### YOUR TASK
Begin at the line containing "您可以針對您打算部署的每個同" in the entries below and end at the line containing "下載並開啟[適用于 Windows server"; transcribe that range exactly and nothing outside it.
- Opening Delimiter -
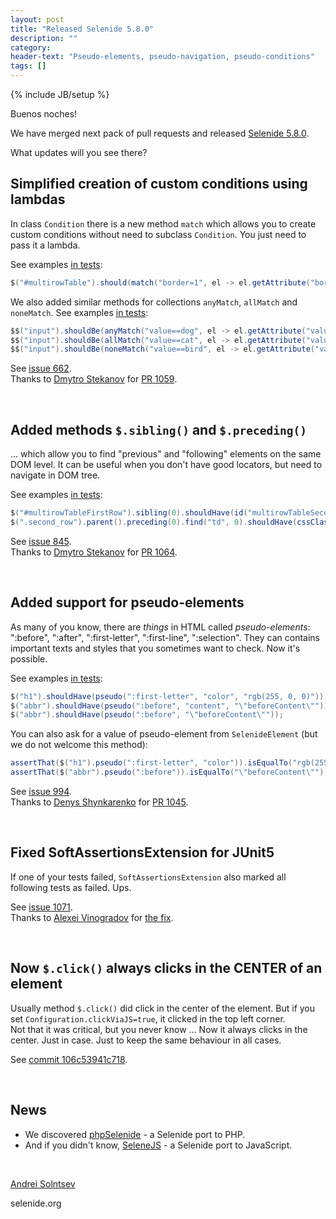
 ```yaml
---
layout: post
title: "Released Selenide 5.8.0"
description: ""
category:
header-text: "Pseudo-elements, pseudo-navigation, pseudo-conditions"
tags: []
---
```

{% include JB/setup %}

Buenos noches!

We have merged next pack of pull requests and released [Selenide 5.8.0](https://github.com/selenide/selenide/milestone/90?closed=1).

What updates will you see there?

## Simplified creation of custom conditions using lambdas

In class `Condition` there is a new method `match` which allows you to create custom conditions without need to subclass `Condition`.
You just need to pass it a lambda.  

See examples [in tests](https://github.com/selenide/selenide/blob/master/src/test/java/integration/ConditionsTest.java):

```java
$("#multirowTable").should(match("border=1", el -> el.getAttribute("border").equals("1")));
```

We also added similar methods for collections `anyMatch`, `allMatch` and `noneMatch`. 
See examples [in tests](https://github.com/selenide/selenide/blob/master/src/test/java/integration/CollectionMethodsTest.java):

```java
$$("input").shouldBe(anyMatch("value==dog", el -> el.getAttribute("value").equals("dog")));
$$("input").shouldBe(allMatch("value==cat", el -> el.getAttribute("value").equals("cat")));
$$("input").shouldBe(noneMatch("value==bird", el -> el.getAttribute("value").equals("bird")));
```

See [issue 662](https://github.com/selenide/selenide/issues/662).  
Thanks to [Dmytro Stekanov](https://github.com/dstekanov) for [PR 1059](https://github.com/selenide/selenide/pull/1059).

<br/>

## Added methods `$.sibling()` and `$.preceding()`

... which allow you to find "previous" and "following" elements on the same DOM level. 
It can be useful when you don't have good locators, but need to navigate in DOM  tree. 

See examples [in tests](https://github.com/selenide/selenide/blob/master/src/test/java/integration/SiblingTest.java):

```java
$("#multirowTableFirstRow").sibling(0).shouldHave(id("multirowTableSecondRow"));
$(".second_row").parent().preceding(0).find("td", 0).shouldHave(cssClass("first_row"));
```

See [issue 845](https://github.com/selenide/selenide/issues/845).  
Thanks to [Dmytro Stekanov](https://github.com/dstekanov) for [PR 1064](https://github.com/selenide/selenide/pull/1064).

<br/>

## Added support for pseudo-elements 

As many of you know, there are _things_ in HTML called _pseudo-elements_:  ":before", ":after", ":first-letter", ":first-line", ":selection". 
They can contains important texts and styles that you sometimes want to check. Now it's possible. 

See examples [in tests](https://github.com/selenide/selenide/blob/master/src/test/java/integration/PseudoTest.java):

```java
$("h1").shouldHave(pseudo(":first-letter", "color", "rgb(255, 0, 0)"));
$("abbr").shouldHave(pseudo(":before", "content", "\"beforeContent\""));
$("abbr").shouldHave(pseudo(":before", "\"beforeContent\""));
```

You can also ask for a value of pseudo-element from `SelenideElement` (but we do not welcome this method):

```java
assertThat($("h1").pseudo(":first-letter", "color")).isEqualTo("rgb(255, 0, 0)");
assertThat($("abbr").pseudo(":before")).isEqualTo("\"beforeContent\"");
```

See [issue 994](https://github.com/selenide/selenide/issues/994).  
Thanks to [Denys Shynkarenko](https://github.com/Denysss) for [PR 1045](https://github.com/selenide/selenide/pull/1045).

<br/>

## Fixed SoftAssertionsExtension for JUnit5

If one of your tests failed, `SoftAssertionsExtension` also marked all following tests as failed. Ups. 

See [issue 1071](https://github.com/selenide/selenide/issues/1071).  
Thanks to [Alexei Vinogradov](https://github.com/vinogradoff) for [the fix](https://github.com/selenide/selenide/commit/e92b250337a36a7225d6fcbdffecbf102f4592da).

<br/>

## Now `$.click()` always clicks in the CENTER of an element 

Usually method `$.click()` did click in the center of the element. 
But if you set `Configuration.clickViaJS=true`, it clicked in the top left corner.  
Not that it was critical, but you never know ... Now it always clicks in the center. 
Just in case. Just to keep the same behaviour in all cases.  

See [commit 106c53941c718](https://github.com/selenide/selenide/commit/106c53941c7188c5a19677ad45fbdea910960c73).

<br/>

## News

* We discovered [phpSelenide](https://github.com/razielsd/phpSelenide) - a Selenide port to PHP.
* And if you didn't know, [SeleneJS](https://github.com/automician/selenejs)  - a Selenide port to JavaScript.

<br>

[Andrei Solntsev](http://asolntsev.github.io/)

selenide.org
- Closing Delimiter -
- Opening Delimiter -
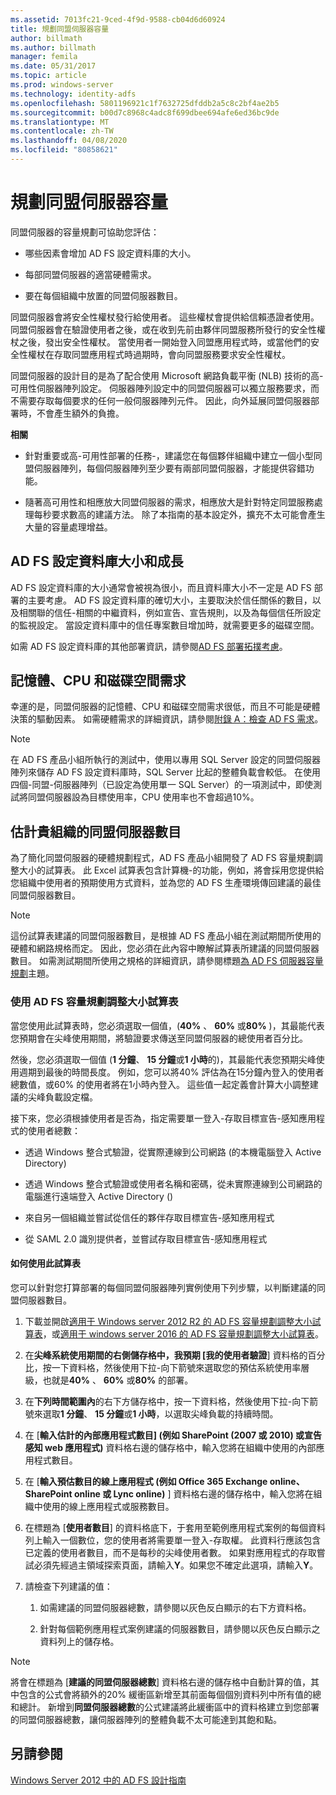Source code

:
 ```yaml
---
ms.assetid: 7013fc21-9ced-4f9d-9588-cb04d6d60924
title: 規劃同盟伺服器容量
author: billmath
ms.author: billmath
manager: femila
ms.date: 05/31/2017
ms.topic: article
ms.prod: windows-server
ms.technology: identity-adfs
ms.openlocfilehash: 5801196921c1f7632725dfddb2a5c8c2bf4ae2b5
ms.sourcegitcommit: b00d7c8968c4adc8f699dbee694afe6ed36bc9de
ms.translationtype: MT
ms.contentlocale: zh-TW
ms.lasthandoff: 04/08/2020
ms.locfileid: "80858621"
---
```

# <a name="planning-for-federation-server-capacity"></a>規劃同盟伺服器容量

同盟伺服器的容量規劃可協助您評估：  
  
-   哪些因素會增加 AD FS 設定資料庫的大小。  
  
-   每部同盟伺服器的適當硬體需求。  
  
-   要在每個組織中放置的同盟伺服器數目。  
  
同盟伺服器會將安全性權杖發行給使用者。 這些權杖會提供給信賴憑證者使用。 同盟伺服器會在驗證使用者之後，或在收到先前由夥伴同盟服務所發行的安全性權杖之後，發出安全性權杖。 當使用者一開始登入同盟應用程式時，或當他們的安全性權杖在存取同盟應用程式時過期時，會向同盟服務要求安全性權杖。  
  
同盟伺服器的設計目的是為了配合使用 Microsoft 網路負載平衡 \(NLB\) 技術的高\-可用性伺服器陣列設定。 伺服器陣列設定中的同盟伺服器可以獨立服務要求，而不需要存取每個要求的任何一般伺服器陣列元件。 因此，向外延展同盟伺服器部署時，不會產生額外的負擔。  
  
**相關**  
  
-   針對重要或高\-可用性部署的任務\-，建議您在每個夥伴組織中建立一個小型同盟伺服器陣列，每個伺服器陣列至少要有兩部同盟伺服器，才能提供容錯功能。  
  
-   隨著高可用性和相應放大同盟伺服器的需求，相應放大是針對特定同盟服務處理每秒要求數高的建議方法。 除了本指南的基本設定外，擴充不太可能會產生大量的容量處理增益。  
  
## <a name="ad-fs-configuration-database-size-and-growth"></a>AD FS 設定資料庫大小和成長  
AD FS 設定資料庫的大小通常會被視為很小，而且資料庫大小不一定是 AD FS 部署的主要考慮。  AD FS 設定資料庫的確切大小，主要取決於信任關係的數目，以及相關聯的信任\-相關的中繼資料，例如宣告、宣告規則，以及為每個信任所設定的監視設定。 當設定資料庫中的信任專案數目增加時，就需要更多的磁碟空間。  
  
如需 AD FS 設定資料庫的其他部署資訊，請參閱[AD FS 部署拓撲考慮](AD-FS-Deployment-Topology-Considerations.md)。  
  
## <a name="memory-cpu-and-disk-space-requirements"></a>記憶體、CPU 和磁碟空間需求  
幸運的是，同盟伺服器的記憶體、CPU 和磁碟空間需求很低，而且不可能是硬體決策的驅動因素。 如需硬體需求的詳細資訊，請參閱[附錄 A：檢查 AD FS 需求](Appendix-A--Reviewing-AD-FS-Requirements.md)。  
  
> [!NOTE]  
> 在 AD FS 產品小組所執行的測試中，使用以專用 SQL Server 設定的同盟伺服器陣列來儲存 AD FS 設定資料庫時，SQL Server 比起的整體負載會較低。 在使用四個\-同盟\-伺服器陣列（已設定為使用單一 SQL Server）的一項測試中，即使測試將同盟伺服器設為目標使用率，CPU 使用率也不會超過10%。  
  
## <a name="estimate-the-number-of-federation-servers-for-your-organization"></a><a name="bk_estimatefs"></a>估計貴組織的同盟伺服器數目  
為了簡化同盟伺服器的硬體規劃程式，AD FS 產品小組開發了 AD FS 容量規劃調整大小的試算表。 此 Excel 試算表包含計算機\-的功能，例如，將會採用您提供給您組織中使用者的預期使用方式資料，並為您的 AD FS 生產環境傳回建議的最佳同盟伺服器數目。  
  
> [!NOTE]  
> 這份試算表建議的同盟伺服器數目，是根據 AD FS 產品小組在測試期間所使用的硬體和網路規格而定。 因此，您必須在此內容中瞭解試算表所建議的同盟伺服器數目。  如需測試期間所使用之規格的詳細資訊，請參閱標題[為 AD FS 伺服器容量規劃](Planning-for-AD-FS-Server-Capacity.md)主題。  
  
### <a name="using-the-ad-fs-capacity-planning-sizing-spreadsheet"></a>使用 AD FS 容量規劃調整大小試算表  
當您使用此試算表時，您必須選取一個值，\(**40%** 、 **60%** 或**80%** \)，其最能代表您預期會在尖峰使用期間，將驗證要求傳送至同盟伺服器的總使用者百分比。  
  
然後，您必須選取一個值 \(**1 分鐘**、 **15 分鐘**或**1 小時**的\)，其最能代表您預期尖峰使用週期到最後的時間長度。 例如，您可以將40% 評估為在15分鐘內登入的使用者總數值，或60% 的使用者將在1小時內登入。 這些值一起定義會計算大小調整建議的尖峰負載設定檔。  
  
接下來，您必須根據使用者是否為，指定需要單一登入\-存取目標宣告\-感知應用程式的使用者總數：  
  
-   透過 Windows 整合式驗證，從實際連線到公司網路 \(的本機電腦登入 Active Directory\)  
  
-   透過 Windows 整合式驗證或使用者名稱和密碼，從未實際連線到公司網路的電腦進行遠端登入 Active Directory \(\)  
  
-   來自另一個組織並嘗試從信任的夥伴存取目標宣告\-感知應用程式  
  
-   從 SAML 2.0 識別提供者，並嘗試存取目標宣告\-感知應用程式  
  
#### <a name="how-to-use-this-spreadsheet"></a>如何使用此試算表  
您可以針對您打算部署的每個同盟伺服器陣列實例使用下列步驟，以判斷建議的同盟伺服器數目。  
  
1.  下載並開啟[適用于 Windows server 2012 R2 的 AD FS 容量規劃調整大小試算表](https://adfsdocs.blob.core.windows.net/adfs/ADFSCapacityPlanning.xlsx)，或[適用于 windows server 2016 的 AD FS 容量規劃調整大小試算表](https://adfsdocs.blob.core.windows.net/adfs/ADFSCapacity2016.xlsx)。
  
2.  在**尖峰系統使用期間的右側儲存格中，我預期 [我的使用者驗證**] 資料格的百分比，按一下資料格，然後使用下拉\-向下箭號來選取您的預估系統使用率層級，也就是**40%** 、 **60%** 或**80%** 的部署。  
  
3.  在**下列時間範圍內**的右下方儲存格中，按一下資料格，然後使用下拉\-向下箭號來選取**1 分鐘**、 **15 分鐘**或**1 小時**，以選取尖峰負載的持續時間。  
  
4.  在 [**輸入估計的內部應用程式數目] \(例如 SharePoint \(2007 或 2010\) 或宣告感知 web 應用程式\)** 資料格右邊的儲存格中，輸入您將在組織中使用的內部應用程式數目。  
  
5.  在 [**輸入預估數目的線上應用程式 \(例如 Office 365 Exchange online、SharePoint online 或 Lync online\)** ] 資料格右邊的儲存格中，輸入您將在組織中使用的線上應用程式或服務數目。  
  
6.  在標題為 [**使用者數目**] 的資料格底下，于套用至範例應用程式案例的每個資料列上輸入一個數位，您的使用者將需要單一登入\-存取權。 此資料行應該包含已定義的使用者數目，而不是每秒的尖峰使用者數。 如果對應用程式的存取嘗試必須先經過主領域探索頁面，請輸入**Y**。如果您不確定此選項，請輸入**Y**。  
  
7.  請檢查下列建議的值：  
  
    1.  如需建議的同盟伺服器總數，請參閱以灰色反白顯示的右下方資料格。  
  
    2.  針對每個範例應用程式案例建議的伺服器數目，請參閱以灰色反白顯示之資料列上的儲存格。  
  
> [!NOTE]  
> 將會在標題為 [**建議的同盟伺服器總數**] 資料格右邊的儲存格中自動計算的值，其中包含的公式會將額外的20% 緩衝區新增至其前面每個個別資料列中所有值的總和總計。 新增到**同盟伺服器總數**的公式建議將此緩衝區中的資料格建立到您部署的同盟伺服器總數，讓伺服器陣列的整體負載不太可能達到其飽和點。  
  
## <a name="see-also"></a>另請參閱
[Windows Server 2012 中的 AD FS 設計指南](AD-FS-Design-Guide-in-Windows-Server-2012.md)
- Closing Delimiter -
- Opening Delimiter -
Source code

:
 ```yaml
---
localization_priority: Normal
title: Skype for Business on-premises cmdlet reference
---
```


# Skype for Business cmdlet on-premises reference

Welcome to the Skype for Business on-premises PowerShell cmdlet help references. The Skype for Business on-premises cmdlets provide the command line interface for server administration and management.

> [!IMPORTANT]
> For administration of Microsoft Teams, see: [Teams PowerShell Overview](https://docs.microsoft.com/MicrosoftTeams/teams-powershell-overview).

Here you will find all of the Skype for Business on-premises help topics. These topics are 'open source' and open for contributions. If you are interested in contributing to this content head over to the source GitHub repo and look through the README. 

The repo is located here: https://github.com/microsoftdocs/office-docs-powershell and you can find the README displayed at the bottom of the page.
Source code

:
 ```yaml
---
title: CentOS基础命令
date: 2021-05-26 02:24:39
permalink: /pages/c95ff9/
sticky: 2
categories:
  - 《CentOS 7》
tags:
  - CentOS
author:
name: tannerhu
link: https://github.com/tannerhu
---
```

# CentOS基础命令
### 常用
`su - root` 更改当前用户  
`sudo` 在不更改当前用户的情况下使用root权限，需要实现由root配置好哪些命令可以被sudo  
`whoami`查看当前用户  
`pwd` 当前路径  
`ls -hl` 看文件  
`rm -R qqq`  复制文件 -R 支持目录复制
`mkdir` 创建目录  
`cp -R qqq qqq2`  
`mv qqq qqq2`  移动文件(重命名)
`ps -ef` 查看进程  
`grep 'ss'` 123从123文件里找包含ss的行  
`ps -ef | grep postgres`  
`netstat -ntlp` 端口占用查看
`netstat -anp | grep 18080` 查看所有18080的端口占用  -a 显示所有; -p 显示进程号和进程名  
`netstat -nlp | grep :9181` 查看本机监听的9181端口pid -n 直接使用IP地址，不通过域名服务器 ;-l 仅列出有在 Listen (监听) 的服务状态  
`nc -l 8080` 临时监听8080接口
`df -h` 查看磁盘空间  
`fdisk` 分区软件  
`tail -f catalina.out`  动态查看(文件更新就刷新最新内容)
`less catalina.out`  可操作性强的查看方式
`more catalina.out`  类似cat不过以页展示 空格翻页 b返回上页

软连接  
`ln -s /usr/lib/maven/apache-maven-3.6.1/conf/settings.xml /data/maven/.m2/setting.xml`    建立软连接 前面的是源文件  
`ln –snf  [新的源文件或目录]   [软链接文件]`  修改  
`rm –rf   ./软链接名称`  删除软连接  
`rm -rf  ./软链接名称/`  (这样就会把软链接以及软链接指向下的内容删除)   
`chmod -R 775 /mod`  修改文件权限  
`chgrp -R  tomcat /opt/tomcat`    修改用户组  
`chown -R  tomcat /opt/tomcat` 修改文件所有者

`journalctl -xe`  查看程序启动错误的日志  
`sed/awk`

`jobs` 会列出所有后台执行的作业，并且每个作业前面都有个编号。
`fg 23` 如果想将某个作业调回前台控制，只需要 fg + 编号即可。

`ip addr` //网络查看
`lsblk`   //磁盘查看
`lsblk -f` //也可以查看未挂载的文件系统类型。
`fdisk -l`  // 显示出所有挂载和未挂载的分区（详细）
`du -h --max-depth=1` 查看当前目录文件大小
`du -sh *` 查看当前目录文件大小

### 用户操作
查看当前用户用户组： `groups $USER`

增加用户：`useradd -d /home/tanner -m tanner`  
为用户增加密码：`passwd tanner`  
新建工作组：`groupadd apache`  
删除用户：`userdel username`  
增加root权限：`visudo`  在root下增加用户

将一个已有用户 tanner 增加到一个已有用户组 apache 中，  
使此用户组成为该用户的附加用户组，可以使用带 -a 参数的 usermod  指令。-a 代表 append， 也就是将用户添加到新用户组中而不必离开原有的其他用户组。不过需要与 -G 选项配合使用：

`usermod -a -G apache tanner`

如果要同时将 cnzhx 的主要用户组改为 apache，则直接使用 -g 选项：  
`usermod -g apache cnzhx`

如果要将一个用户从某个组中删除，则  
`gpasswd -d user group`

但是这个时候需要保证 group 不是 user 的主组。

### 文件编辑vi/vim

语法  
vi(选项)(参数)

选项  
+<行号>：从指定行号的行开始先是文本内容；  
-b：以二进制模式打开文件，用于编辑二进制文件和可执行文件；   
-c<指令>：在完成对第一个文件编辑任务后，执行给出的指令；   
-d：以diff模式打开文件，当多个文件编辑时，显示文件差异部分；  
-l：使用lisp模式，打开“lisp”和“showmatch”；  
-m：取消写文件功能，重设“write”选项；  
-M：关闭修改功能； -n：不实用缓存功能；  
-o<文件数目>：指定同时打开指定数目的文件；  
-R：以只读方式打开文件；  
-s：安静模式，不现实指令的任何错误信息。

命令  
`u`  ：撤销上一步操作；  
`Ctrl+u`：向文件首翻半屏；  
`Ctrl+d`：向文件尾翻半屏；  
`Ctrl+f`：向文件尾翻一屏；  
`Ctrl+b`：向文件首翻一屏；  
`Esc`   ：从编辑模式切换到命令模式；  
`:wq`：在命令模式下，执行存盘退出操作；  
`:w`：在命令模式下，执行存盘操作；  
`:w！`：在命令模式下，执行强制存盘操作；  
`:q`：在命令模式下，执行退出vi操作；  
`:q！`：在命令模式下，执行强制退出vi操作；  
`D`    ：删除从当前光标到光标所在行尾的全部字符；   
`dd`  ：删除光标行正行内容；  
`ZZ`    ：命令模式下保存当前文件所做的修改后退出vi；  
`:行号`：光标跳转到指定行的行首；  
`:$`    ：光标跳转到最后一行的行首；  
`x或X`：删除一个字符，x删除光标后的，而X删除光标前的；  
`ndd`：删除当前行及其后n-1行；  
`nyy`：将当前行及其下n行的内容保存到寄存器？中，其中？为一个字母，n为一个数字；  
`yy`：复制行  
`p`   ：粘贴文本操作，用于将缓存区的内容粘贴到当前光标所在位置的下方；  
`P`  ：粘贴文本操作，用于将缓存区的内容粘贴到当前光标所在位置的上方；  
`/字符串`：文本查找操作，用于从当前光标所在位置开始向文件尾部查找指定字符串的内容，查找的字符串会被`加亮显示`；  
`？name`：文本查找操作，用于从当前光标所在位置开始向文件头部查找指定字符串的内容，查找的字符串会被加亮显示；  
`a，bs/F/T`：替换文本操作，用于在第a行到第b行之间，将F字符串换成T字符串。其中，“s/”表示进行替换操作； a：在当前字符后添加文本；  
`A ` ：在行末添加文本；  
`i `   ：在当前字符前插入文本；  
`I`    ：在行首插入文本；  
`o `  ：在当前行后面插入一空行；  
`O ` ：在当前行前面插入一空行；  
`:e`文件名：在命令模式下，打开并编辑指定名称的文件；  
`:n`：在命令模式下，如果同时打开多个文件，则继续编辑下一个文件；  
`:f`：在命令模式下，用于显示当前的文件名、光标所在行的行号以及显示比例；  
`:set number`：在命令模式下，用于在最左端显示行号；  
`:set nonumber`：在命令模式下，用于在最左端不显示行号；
- Closing Delimiter -
### ANSWER TO THIS PROBLEM
您可以針對您打算部署的每個同盟伺服器陣列實例使用下列步驟，以判斷建議的同盟伺服器數目。  
  
1.  下載並開啟[適用于 Windows server 2012 R2 的 AD FS 容量規劃調整大小試算表](https://adfsdocs.blob.core.windows.net/adfs/ADFSCapacityPlanning.xlsx)，或[適用于 windows server 2016 的 AD FS 容量規劃調整大小試算表](https://adfsdocs.blob.core.windows.net/adfs/ADFSCapacity2016.xlsx)。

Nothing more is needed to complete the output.